CUDA_VISIBLE_DEVICES=0 python -m src.flair_clm \
    --continue_pretrain False \
    --corpus_path ./corpus \
    --is_forward True \
    --out plm \
    --learning_rate 20.0 \ 
    --mini_batch_size 100 \
    --max_epochs 300 \
    --sequence_length 256 \
    --hidden_size 2048

Our models for abbreviation detection

Our fine-tuned models for abbreviation and long form detection can be seen as follows:

No. PLODv2-Unfiltered PLODv2-Filtered
1 surrey-nlp/roberta-large-finetuned-abbr-unfiltered-plod surrey-nlp/roberta-large-finetuned-abbr-filtered-plod
2 surrey-nlp/flair-abbr-pubmed-unfiltered surrey-nlp/flair-abbr-pubmed-filtered
3 surrey-nlp/flair-abbr-roberta-pubmed-plos-unfiltered surrey-nlp/flair-abbr-roberta-pubmed-plos-filtered

In the table, No. 1 series models are finetuned on PLODv2 dataset using RoBERTa-large.

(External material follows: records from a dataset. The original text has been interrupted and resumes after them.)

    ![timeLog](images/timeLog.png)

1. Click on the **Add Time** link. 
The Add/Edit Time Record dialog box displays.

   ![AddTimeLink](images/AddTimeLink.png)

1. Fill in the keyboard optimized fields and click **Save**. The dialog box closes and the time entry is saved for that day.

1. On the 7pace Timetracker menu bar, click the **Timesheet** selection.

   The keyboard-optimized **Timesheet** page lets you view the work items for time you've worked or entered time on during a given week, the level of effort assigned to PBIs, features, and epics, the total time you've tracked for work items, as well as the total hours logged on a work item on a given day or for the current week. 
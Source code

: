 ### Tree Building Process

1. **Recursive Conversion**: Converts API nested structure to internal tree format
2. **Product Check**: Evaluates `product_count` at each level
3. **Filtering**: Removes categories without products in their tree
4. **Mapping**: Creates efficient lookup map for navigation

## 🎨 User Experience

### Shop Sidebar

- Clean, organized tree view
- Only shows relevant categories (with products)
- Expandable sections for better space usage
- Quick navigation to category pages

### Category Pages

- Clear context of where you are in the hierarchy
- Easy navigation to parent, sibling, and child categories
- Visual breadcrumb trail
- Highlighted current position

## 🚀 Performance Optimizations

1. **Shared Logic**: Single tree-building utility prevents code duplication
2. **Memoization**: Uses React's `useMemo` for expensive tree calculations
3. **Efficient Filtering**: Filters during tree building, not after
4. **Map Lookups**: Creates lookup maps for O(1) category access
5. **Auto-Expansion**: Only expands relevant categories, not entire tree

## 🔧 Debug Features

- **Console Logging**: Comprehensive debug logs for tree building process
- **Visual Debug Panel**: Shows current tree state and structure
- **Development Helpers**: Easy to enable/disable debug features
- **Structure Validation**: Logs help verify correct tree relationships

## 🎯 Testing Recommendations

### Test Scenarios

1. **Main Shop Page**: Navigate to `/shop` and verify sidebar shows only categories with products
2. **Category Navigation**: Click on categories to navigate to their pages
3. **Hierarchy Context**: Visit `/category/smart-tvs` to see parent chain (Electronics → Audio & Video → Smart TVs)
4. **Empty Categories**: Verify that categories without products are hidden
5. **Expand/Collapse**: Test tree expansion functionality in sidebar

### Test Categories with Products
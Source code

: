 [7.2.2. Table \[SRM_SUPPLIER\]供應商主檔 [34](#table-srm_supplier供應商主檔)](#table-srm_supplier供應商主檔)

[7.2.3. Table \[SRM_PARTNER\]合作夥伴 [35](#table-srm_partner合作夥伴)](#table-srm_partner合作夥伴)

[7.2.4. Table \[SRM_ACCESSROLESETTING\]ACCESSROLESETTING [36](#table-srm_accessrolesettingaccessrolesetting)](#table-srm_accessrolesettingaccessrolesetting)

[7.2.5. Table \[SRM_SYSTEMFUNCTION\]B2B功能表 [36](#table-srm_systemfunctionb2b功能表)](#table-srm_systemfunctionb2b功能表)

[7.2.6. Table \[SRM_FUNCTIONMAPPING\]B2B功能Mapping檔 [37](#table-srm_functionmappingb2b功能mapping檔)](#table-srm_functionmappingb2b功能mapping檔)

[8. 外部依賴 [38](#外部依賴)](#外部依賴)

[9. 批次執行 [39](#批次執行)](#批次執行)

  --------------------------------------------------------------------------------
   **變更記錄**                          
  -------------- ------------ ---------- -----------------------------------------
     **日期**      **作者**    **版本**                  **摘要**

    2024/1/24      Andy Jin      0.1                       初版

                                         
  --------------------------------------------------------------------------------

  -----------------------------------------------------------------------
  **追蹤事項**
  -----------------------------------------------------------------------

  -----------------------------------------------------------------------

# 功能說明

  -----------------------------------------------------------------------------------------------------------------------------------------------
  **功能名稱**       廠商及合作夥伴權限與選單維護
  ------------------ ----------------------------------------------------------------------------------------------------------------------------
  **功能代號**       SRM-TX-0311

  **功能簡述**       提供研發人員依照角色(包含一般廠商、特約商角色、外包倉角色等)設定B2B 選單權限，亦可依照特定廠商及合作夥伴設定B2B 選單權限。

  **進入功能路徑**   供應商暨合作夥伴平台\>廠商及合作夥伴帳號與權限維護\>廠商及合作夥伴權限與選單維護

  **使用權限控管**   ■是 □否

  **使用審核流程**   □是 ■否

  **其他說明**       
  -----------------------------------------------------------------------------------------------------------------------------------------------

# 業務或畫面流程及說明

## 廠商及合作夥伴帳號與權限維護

No. 2 series models are finetuned on PLODv2 by stacking of character-level PubMed models. No. 3 series models are fine-tuned on PLODv2 by stacking of RoBERTa-large and our continued pretrained character-level language models on PLOS based on PubMed models.

Inference

To run (or fine-tune) Transformer models such as RoBERTa large, check our jupyter notebooks. Inference using our fine-tuned stacked-embedding models via flair:

CUDA_VISIBLE_DEVICES=0 python -m src.predict \
    --bio_folder ./PLODv2/filtered_data \
    --model_path surrey-nlp/flair-abbr-pubmed-filtered \
    --pred_file ./predictions.tsv \
    --mini_batch_size 8 \

Citation

Zilio, L, Qian, S., Kanojia, D. and Orasan, C., 2024. Utilizing Character-level Models for Efficient Abbreviation and Long-form Detection. In Proceedings of the 2024 Joint International Conference on Computational Linguistics, Language Resources and Evaluation (LREC-COLING 2024).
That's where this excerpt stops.